======== Data section

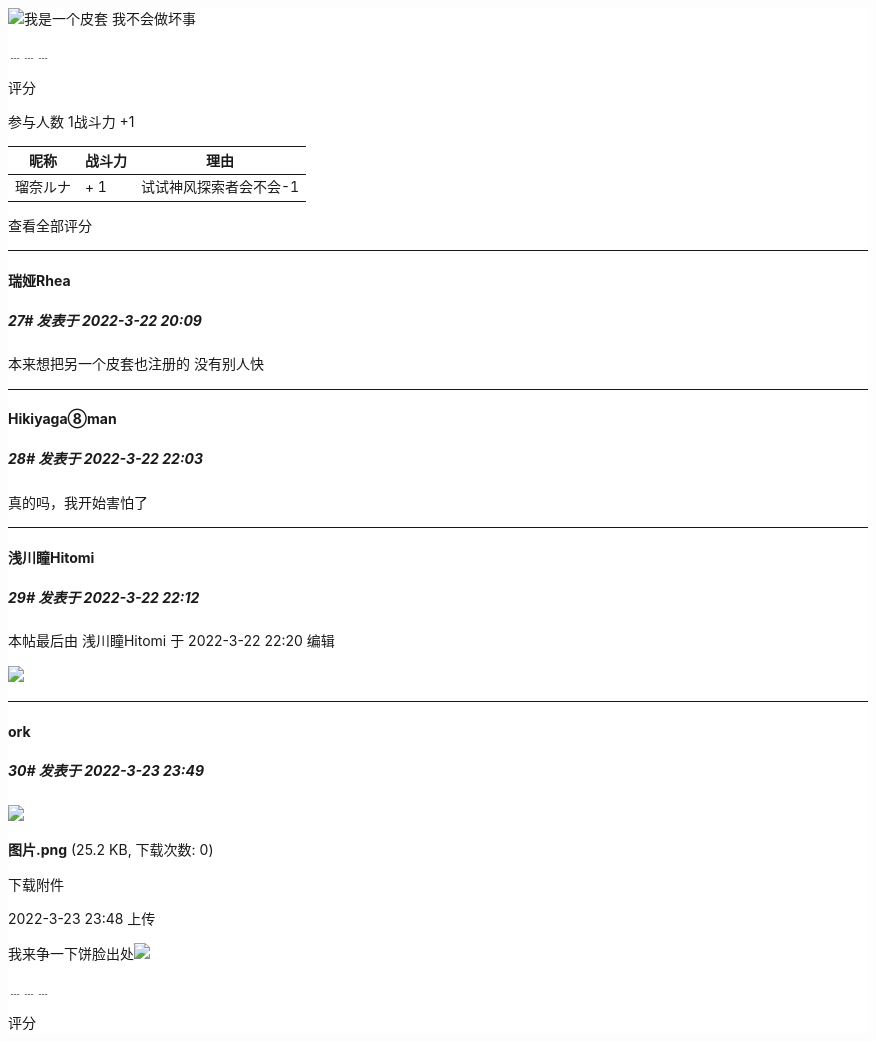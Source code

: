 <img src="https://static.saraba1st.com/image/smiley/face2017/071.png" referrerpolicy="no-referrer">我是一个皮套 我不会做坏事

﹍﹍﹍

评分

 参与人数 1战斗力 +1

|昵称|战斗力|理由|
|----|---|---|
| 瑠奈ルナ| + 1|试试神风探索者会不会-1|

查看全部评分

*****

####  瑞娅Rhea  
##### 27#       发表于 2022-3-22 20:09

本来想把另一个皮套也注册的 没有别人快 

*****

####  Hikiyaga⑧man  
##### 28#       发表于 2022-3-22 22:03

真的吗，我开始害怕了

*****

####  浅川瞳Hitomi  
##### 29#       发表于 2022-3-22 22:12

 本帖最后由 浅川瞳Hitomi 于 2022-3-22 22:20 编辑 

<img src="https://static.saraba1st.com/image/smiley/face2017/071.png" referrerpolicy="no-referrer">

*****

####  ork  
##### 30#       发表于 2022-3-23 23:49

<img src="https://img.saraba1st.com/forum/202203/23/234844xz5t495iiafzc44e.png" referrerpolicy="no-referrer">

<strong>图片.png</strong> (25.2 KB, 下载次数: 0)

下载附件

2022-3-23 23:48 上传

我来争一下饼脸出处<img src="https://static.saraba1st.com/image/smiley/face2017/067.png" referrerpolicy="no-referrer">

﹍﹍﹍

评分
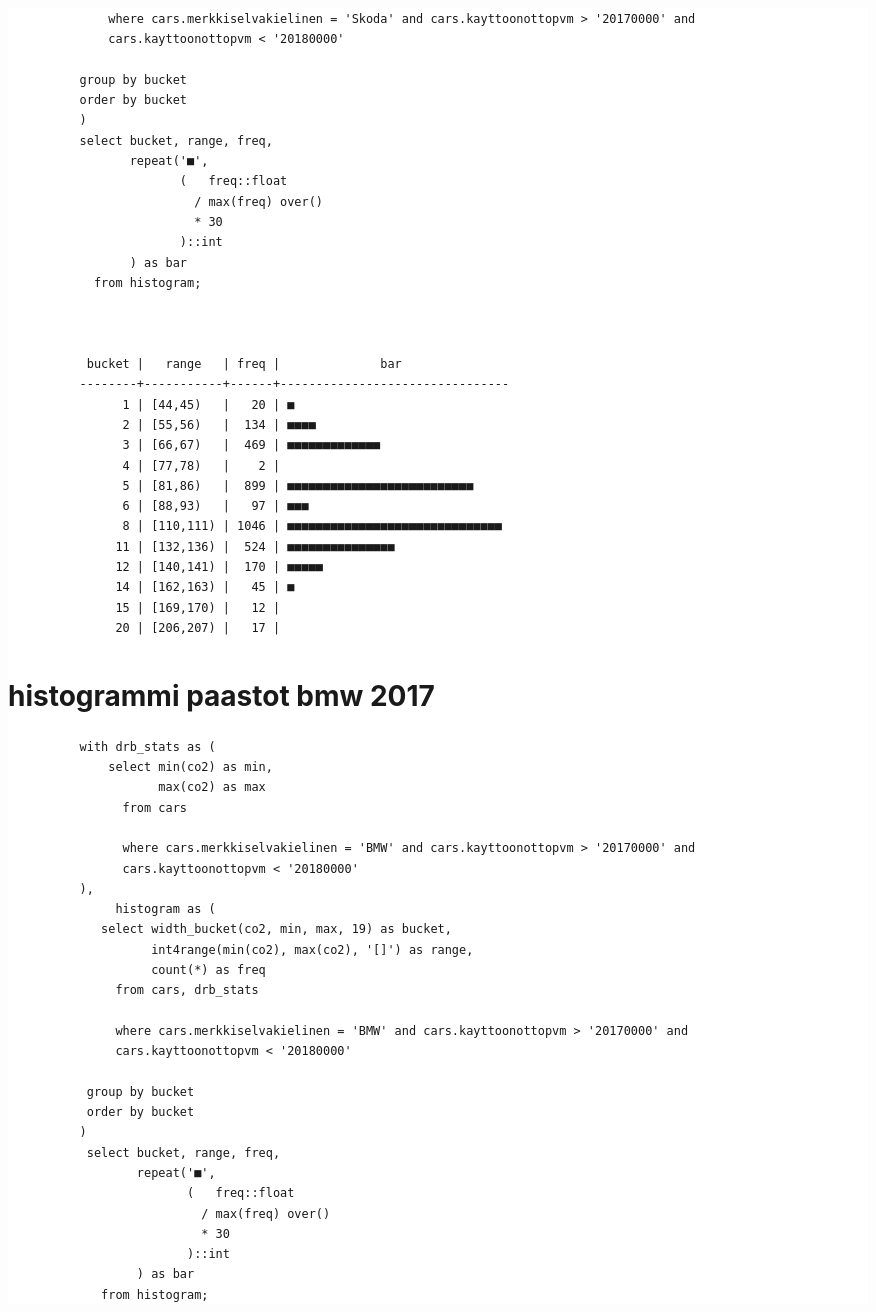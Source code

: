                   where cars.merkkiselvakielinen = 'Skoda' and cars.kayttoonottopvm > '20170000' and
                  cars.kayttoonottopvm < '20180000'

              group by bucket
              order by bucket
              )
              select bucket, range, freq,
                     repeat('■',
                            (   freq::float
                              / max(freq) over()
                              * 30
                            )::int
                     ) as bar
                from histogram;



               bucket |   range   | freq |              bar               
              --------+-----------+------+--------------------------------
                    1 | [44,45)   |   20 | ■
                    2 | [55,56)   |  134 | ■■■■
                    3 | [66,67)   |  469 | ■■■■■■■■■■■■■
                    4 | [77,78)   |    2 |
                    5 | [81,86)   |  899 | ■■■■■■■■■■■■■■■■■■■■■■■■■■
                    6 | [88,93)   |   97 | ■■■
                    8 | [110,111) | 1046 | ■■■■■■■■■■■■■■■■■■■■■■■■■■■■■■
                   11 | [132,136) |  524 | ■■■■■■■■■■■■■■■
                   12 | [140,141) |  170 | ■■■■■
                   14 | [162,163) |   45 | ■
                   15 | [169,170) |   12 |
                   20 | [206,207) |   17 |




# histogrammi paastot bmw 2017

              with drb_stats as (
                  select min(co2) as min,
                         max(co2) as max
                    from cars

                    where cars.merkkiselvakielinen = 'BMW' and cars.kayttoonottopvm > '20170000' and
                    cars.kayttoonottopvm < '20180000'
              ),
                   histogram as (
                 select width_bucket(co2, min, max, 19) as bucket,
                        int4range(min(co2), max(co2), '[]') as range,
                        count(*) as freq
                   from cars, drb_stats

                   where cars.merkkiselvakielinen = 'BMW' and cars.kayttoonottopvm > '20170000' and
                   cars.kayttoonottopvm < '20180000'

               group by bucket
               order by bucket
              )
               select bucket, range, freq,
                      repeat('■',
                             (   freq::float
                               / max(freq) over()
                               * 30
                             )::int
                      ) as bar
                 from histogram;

================

**Exercise objective:** Transcribe each entry precisely as given, leaving the pictures out.

**Task result:**
Source code

: <img src="https://static.saraba1st.com/image/smiley/face2017/071.png" referrerpolicy="no-referrer">我是一个皮套 我不会做坏事

﹍﹍﹍

评分

 参与人数 1战斗力 +1

|昵称|战斗力|理由|
|----|---|---|
| 瑠奈ルナ| + 1|试试神风探索者会不会-1|

查看全部评分

*****

####  瑞娅Rhea  
##### 27#       发表于 2022-3-22 20:09

本来想把另一个皮套也注册的 没有别人快 

*****

####  Hikiyaga⑧man  
##### 28#       发表于 2022-3-22 22:03

真的吗，我开始害怕了

*****

####  浅川瞳Hitomi  
##### 29#       发表于 2022-3-22 22:12

 本帖最后由 浅川瞳Hitomi 于 2022-3-22 22:20 编辑 

<img src="https://static.saraba1st.com/image/smiley/face2017/071.png" referrerpolicy="no-referrer">

*****

####  ork  
##### 30#       发表于 2022-3-23 23:49

<img src="https://img.saraba1st.com/forum/202203/23/234844xz5t495iiafzc44e.png" referrerpolicy="no-referrer">

<strong>图片.png</strong> (25.2 KB, 下载次数: 0)

下载附件

2022-3-23 23:48 上传

我来争一下饼脸出处<img src="https://static.saraba1st.com/image/smiley/face2017/067.png" referrerpolicy="no-referrer">

﹍﹍﹍

评分
Source code

:                   where cars.merkkiselvakielinen = 'Skoda' and cars.kayttoonottopvm > '20170000' and
                  cars.kayttoonottopvm < '20180000'

              group by bucket
              order by bucket
              )
              select bucket, range, freq,
                     repeat('■',
                            (   freq::float
                              / max(freq) over()
                              * 30
                            )::int
                     ) as bar
                from histogram;



               bucket |   range   | freq |              bar               
              --------+-----------+------+--------------------------------
                    1 | [44,45)   |   20 | ■
                    2 | [55,56)   |  134 | ■■■■
                    3 | [66,67)   |  469 | ■■■■■■■■■■■■■
                    4 | [77,78)   |    2 |
                    5 | [81,86)   |  899 | ■■■■■■■■■■■■■■■■■■■■■■■■■■
                    6 | [88,93)   |   97 | ■■■
                    8 | [110,111) | 1046 | ■■■■■■■■■■■■■■■■■■■■■■■■■■■■■■
                   11 | [132,136) |  524 | ■■■■■■■■■■■■■■■
                   12 | [140,141) |  170 | ■■■■■
                   14 | [162,163) |   45 | ■
                   15 | [169,170) |   12 |
                   20 | [206,207) |   17 |




# histogrammi paastot bmw 2017

              with drb_stats as (
                  select min(co2) as min,
                         max(co2) as max
                    from cars

                    where cars.merkkiselvakielinen = 'BMW' and cars.kayttoonottopvm > '20170000' and
                    cars.kayttoonottopvm < '20180000'
              ),
                   histogram as (
                 select width_bucket(co2, min, max, 19) as bucket,
                        int4range(min(co2), max(co2), '[]') as range,
                        count(*) as freq
                   from cars, drb_stats

                   where cars.merkkiselvakielinen = 'BMW' and cars.kayttoonottopvm > '20170000' and
                   cars.kayttoonottopvm < '20180000'

               group by bucket
               order by bucket
              )
               select bucket, range, freq,
                      repeat('■',
                             (   freq::float
                               / max(freq) over()
                               * 30
                             )::int
                      ) as bar
                 from histogram;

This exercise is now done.